Where to find practice datasets
Five data repositories to boost your practice
6/2/20252 min read
Discover real datasets to enhance your R learning journey
When learning R it's good to to use "real" datasets to apply what you've learned. It makes the learning more interesting and more engaging - look at space data for astronomy enthusiasts, move data for film buffs or even flower data for gardening enthusiasts. Here are some go-to data repositories that will give you plenty of data to explore and practice new functions on.
1.Built-in R Datasets
Run data() in R to see what datasets are built-in. This includes a wide variety of datasets from susn spot data to entries to UC Berkeley. It includes time series data as well as static data so it's pretty rich for analysis.

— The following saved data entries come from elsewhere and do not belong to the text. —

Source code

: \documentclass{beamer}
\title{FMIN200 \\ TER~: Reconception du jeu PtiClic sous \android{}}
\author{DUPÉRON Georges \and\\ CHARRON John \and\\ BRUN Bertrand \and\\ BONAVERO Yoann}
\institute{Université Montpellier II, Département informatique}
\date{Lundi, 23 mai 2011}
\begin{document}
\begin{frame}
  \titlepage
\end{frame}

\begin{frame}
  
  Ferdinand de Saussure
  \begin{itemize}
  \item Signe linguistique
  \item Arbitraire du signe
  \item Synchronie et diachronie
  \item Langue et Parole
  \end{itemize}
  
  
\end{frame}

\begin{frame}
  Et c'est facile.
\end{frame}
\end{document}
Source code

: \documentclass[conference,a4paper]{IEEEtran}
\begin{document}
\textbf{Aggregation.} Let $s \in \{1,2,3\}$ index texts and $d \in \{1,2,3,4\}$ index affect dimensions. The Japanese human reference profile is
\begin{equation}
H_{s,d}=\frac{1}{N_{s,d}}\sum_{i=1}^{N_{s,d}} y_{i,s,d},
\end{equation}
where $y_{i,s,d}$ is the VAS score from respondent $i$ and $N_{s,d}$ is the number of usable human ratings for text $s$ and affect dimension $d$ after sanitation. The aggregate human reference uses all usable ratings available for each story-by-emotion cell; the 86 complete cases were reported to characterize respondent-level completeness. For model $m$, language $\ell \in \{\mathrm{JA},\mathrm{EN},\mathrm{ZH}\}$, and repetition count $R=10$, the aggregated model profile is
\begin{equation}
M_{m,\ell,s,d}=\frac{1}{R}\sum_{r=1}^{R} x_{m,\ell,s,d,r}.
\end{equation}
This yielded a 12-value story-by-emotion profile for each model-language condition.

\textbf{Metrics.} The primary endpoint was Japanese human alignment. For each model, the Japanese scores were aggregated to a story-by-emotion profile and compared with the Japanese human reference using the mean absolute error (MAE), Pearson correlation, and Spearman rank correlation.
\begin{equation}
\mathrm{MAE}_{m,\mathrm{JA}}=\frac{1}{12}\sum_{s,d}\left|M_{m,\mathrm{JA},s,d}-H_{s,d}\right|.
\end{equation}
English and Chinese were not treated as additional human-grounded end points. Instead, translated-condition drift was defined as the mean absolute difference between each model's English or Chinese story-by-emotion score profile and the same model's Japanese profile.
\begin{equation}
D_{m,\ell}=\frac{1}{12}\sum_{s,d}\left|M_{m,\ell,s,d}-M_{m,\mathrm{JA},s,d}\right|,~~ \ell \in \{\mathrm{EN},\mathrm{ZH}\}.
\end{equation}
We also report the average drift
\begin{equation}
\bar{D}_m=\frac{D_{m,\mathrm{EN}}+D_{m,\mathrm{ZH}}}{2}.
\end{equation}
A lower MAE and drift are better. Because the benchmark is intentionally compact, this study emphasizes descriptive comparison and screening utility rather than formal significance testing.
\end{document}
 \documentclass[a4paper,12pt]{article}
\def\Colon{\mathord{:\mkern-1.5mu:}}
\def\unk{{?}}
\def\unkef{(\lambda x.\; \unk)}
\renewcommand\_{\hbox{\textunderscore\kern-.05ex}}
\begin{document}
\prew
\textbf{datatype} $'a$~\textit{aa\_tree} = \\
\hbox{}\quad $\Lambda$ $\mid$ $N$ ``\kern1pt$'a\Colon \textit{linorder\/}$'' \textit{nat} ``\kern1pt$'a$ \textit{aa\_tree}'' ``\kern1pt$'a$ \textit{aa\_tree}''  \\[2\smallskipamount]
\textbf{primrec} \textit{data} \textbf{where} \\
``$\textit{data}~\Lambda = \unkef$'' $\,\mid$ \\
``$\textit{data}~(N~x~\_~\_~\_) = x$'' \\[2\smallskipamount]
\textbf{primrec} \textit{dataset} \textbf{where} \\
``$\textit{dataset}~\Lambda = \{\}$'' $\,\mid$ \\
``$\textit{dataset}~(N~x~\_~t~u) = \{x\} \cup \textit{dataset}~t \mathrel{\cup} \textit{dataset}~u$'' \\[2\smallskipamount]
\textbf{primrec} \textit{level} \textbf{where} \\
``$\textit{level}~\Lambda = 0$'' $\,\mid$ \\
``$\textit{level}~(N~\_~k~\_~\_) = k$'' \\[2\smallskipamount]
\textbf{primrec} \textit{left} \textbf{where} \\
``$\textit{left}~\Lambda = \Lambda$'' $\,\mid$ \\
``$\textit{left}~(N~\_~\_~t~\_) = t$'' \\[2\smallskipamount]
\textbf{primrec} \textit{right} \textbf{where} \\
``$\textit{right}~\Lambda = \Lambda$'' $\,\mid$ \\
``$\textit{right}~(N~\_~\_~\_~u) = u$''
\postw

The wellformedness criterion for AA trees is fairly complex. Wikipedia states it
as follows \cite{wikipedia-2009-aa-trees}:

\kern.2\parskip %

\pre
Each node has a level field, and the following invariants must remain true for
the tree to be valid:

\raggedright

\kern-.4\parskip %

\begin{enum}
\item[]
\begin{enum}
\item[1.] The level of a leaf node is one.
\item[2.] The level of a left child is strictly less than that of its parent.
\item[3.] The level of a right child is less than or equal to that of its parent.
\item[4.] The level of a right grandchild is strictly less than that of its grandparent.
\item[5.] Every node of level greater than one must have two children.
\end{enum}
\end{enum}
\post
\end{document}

You often see these datasets being used to demonstrate the use of functions. The "iris" dataset seems to be used frequently, but I think it's a pretty dull dataset compared to what's available elsewhere!
2.Tidy Tuesday
Website: https://github.com/rfordatascience/tidytuesday
Every Tuesday a dataset is released with a different topic. It's a heavily used data repository and you can find lots of YouTube tutorials to follow along as people go through some of the datasets.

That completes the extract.